RecordAccumulator中的append方法用於把record新增到累加器中，並返回累加的結果。

首先它檢查是否有一個在處理的batch。如果有，直接嘗試增加序列化後的record到累加器中。如果沒有，則建立一個帶有緩衝區的新的batch，然後嘗試增加序列化後的record到batch中的緩衝區內，接著增加batch到佇列中。最終返回累加的結果。

    public RecordAppendResult append(TopicPartition tp,
                                     long timestamp,
                                     byte[] key,
                                     byte[] value,
                                     Header[] headers,
                                     Callback callback,
                                     long maxTimeToBlock) throws InterruptedException {
        // We keep track of the number of appending thread to make sure we do not miss batches in
        // abortIncompleteBatches().
        appendsInProgress.incrementAndGet();
        ByteBuffer buffer = null;
        if (headers == null) headers = Record.EMPTY_HEADERS;
        try {
            // check if we have an in-progress batch
            Deque<ProducerBatch> dq = getOrCreateDeque(tp);
            synchronized (dq) {
                if (closed)
                    throw new IllegalStateException("Cannot send after the producer is closed.");
                RecordAppendResult appendResult = tryAppend(timestamp, key, value, headers, callback, dq);
                if (appendResult != null)
                    return appendResult;
            }

            // we don't have an in-progress record batch try to allocate a new batch
            byte maxUsableMagic = apiVersions.maxUsableProduceMagic();
            int size = Math.max(this.batchSize, AbstractRecords.estimateSizeInBytesUpperBound(maxUsableMagic, compression, key, value, headers));
            log.trace("Allocating a new {} byte message buffer for topic {} partition {}", size, tp.topic(), tp.partition());
            buffer = free.allocate(size, maxTimeToBlock);
            synchronized (dq) {
                // Need to check if producer is closed again after grabbing the dequeue lock.
                if (closed)
                    throw new IllegalStateException("Cannot send after the producer is closed.");

                RecordAppendResult appendResult = tryAppend(timestamp, key, value, headers, callback, dq);
                if (appendResult != null) {
                    // Somebody else found us a batch, return the one we waited for!
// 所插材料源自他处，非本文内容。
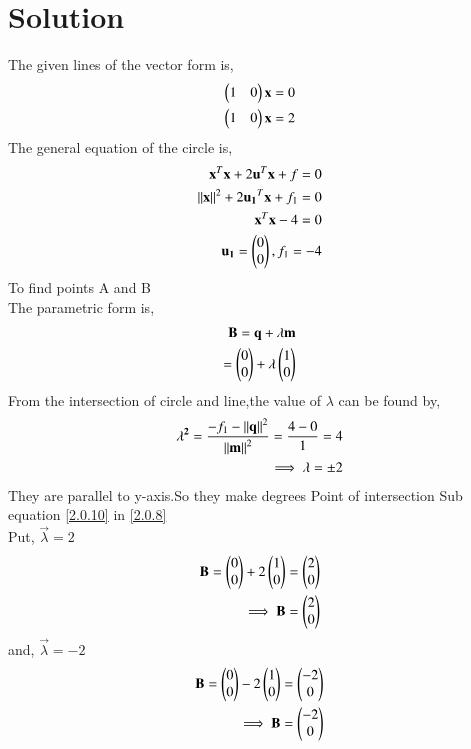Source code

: \documentclass[journal,12pt,twocolumn]{IEEEtran}
\begin{document}
\section{Solution}
The given lines of the vector form is,
\begin{align}
\begin{pmatrix}1 & 0\end{pmatrix}\mathbf{x}=0
\\
\begin{pmatrix}1 & 0\end{pmatrix}\mathbf{x}=2
\end{align}
The general equation of the circle is,
\begin{align}
\mathbf{x}^T\mathbf{x} + 2\mathbf{u}^T\mathbf{x} + f = 0  
\\
\left\lVert\mathbf{x}\right\rVert^2 + 2\mathbf{u_1}^T\mathbf{x} + f_1 = 0
\\
\mathbf{x}^T\mathbf{x}- 4 = 0
\\
\mathbf{u_1} = \begin{pmatrix}0 \\ 0\end{pmatrix},f_1=-4
\end{align}
To find points A and B
\\
The parametric form is,
\begin{align}
\mathbf{B}=\mathbf{q}+\lambda \mathbf{m}\\
=\begin{pmatrix}0\\0\end{pmatrix}+\lambda \begin{pmatrix}1\\0\end{pmatrix} \label{2.0.8}
\end{align}
From the intersection of circle and line,the value of $\lambda$ can be found by,
\begin{align}
\mathbf{\lambda^2}=\frac{{{-f_1}-\left\lVert\mathbf{q}\right\rVert^2 }}{{\left\lVert\mathbf{m}\right\rVert^2}}=\frac{{{4}-{0} }}{{ {1 }}}=4
\\
\implies \mathbf{\lambda}=\pm{2} \label{2.0.10}
\end{align}
They are parallel to y-axis.So they make  degrees
 Point of intersection
Sub equation \eqref{2.0.10} in \eqref{2.0.8}
\\
Put, $\vec{\lambda}= 2$
\begin{align}
\mathbf{B}=\begin{pmatrix}0\\0\end{pmatrix}+2\begin{pmatrix}1\\ 0\end{pmatrix}=\begin{pmatrix}2 \\ 0\end{pmatrix}
\\ 
\implies\mathbf{B}=\begin{pmatrix}2\\0\end{pmatrix}
\end{align}
and, $\vec{\lambda}=-2$
\begin{align}
\mathbf{B}=\begin{pmatrix}0 \\0\end{pmatrix}-2\begin{pmatrix}1\\0\end{pmatrix}=\begin{pmatrix}-2 \\ 0\end{pmatrix}
\\ 
\implies\mathbf{B}=\begin{pmatrix}-2\\ 0\end{pmatrix}
\end{align}
\end{document}
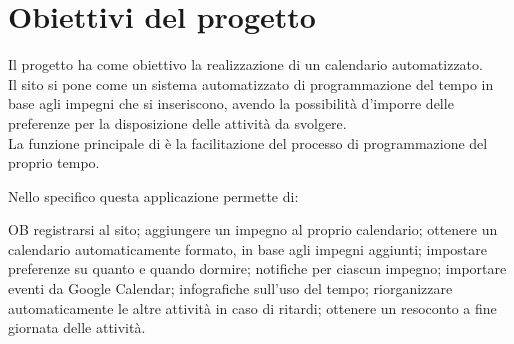 \section{Obiettivi del progetto}
\label{sec:ObiettiviProgetto}
Il progetto ha come obiettivo la realizzazione di un calendario automatizzato.\\
Il sito si pone come un sistema automatizzato di programmazione del tempo in base agli impegni che si inseriscono, avendo la possibilità d'imporre delle preferenze per la disposizione delle attività da svolgere.\\
La funzione principale di \nome è la facilitazione del processo di programmazione del proprio tempo.

\vspace{0.5cm}

Nello specifico questa applicazione permette di:
\begin {obiettiviList} {OB} 
       registrarsi al sito;
       aggiungere un impegno al proprio calendario;
       ottenere un calendario automaticamente formato, in base agli impegni aggiunti; 
       impostare preferenze su quanto e quando dormire;
       notifiche per ciascun impegno; 
       importare eventi da Google Calendar; 
       infografiche sull'uso del tempo;
       riorganizzare automaticamente le altre attività in caso di ritardi;
       ottenere un resoconto a fine giornata delle attività.

\end{obiettiviList}
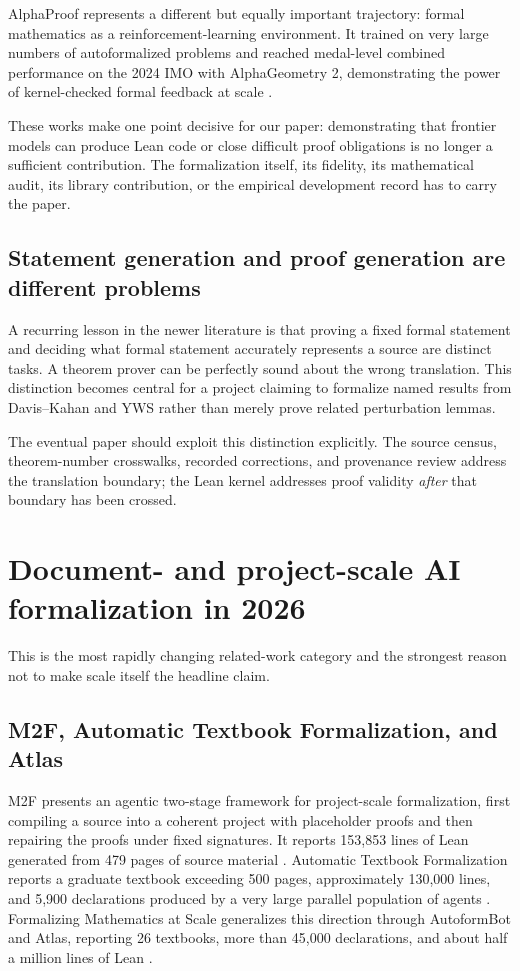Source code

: \documentclass[11pt]{article}
\begin{document}
AlphaProof represents a different but equally important trajectory: formal
mathematics as a reinforcement-learning environment.  It trained on very large
numbers of autoformalized problems and reached medal-level combined performance
on the 2024 IMO with AlphaGeometry 2, demonstrating the power of kernel-checked
formal feedback at scale \citep{hubert2026alphaproof}.

These works make one point decisive for our paper: demonstrating that frontier
models can produce Lean code or close difficult proof obligations is no longer a
sufficient contribution.  The formalization itself, its fidelity, its
mathematical audit, its library contribution, or the empirical development
record has to carry the paper.

\subsection{Statement generation and proof generation are different problems}

A recurring lesson in the newer literature is that proving a fixed formal
statement and deciding what formal statement accurately represents a source are
distinct tasks.  A theorem prover can be perfectly sound about the wrong
translation.  This distinction becomes central for a project claiming to
formalize named results from Davis--Kahan and YWS rather than merely prove
related perturbation lemmas.

The eventual paper should exploit this distinction explicitly.  The source
census, theorem-number crosswalks, recorded corrections, and provenance review
address the translation boundary; the Lean kernel addresses proof validity
\emph{after} that boundary has been crossed.

\section{Document- and project-scale AI formalization in 2026}
\label{sec:scale2026}

This is the most rapidly changing related-work category and the strongest reason
not to make scale itself the headline claim.

\subsection{M2F, Automatic Textbook Formalization, and Atlas}

M2F presents an agentic two-stage framework for project-scale formalization,
first compiling a source into a coherent project with placeholder proofs and
then repairing the proofs under fixed signatures.  It reports 153,853 lines of
Lean generated from 479 pages of source material \citep{wang2026m2f}.  Automatic
Textbook Formalization reports a graduate textbook exceeding 500 pages,
approximately 130,000 lines, and 5,900 declarations produced by a very large
parallel population of agents \citep{gloeckle2026textbook}.  Formalizing
Mathematics at Scale generalizes this direction through AutoformBot and Atlas,
reporting 26 textbooks, more than 45,000 declarations, and about half a million
lines of Lean \citep{rammal2026scale}.
\end{document}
Hopefully this doesn't happen often...
                    return appendResult;
                }

                MemoryRecordsBuilder recordsBuilder = recordsBuilder(buffer, maxUsableMagic);
                ProducerBatch batch = new ProducerBatch(tp, recordsBuilder, time.milliseconds());
                FutureRecordMetadata future = Utils.notNull(batch.tryAppend(timestamp, key, value, headers, callback, time.milliseconds()));

                dq.addLast(batch);
                incomplete.add(batch);

                // Don't deallocate this buffer in the finally block as it's being used in the record batch
                buffer = null;

                return new RecordAppendResult(future, dq.size() > 1 || batch.isFull(), true);
            }
        } finally {
            if (buffer != null)
                free.deallocate(buffer);
            appendsInProgress.decrementAndGet();
        }
    }

真正傳送record到叢集的的類是Sender類，它是一個bachground thread。它在run方法中呼叫sendProducerData方法。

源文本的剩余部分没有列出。